- _EXERCISE INSTRUCTIONS_:
Please provide the entries below again, word for word.
• • •
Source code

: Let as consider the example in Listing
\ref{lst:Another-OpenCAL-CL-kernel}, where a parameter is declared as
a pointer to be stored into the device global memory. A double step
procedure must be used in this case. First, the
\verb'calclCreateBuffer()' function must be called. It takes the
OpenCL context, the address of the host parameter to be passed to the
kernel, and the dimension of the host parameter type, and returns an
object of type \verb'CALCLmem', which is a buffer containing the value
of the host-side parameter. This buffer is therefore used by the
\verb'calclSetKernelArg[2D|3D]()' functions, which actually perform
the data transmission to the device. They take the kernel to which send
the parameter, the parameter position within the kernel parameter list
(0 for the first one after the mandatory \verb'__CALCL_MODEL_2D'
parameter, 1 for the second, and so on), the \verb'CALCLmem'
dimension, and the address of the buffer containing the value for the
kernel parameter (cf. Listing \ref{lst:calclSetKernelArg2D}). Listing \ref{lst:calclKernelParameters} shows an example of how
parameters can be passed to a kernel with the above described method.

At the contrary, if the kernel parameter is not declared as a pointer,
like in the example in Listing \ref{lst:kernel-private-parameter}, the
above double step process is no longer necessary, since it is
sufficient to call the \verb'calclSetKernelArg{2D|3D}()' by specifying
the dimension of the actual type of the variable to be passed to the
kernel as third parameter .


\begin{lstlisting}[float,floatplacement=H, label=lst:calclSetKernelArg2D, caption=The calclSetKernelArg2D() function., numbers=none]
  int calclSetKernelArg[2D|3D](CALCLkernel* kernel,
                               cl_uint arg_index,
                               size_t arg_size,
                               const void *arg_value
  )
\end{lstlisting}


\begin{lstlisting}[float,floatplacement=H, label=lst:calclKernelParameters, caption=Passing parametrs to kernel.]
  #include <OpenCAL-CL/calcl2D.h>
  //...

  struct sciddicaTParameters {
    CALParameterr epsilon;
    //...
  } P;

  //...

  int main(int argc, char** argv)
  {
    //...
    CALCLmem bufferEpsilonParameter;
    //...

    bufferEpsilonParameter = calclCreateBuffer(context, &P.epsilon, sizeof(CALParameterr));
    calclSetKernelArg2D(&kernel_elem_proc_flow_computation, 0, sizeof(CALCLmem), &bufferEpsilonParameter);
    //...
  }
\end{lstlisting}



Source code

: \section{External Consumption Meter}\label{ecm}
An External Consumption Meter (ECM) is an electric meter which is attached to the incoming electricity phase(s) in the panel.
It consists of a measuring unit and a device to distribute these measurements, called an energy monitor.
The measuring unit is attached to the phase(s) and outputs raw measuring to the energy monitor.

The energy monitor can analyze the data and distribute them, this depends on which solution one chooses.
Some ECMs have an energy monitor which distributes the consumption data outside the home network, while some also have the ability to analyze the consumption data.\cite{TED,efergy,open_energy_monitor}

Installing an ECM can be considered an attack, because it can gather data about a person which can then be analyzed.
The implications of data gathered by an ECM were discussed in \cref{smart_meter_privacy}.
• • •
- _TASK SOLUTION_:
Source code

: Let as consider the example in Listing
\ref{lst:Another-OpenCAL-CL-kernel}, where a parameter is declared as
a pointer to be stored into the device global memory. A double step
procedure must be used in this case. First, the
\verb'calclCreateBuffer()' function must be called. It takes the
OpenCL context, the address of the host parameter to be passed to the
kernel, and the dimension of the host parameter type, and returns an
object of type \verb'CALCLmem', which is a buffer containing the value
of the host-side parameter. This buffer is therefore used by the
\verb'calclSetKernelArg[2D|3D]()' functions, which actually perform
the data transmission to the device. They take the kernel to which send
the parameter, the parameter position within the kernel parameter list
(0 for the first one after the mandatory \verb'__CALCL_MODEL_2D'
parameter, 1 for the second, and so on), the \verb'CALCLmem'
dimension, and the address of the buffer containing the value for the
kernel parameter (cf. Listing \ref{lst:calclSetKernelArg2D}). Listing \ref{lst:calclKernelParameters} shows an example of how
parameters can be passed to a kernel with the above described method.

At the contrary, if the kernel parameter is not declared as a pointer,
like in the example in Listing \ref{lst:kernel-private-parameter}, the
above double step process is no longer necessary, since it is
sufficient to call the \verb'calclSetKernelArg{2D|3D}()' by specifying
the dimension of the actual type of the variable to be passed to the
kernel as third parameter .


\begin{lstlisting}[float,floatplacement=H, label=lst:calclSetKernelArg2D, caption=The calclSetKernelArg2D() function., numbers=none]
  int calclSetKernelArg[2D|3D](CALCLkernel* kernel,
                               cl_uint arg_index,
                               size_t arg_size,
                               const void *arg_value
  )
\end{lstlisting}


\begin{lstlisting}[float,floatplacement=H, label=lst:calclKernelParameters, caption=Passing parametrs to kernel.]
  #include <OpenCAL-CL/calcl2D.h>
  //...

  struct sciddicaTParameters {
    CALParameterr epsilon;
    //...
  } P;

  //...

  int main(int argc, char** argv)
  {
    //...
    CALCLmem bufferEpsilonParameter;
    //...

    bufferEpsilonParameter = calclCreateBuffer(context, &P.epsilon, sizeof(CALParameterr));
    calclSetKernelArg2D(&kernel_elem_proc_flow_computation, 0, sizeof(CALCLmem), &bufferEpsilonParameter);
    //...
  }
\end{lstlisting}



Source code

: \section{External Consumption Meter}\label{ecm}
An External Consumption Meter (ECM) is an electric meter which is attached to the incoming electricity phase(s) in the panel.
It consists of a measuring unit and a device to distribute these measurements, called an energy monitor.
The measuring unit is attached to the phase(s) and outputs raw measuring to the energy monitor.

The energy monitor can analyze the data and distribute them, this depends on which solution one chooses.
Some ECMs have an energy monitor which distributes the consumption data outside the home network, while some also have the ability to analyze the consumption data.\cite{TED,efergy,open_energy_monitor}

Installing an ECM can be considered an attack, because it can gather data about a person which can then be analyzed.
The implications of data gathered by an ECM were discussed in \cref{smart_meter_privacy}.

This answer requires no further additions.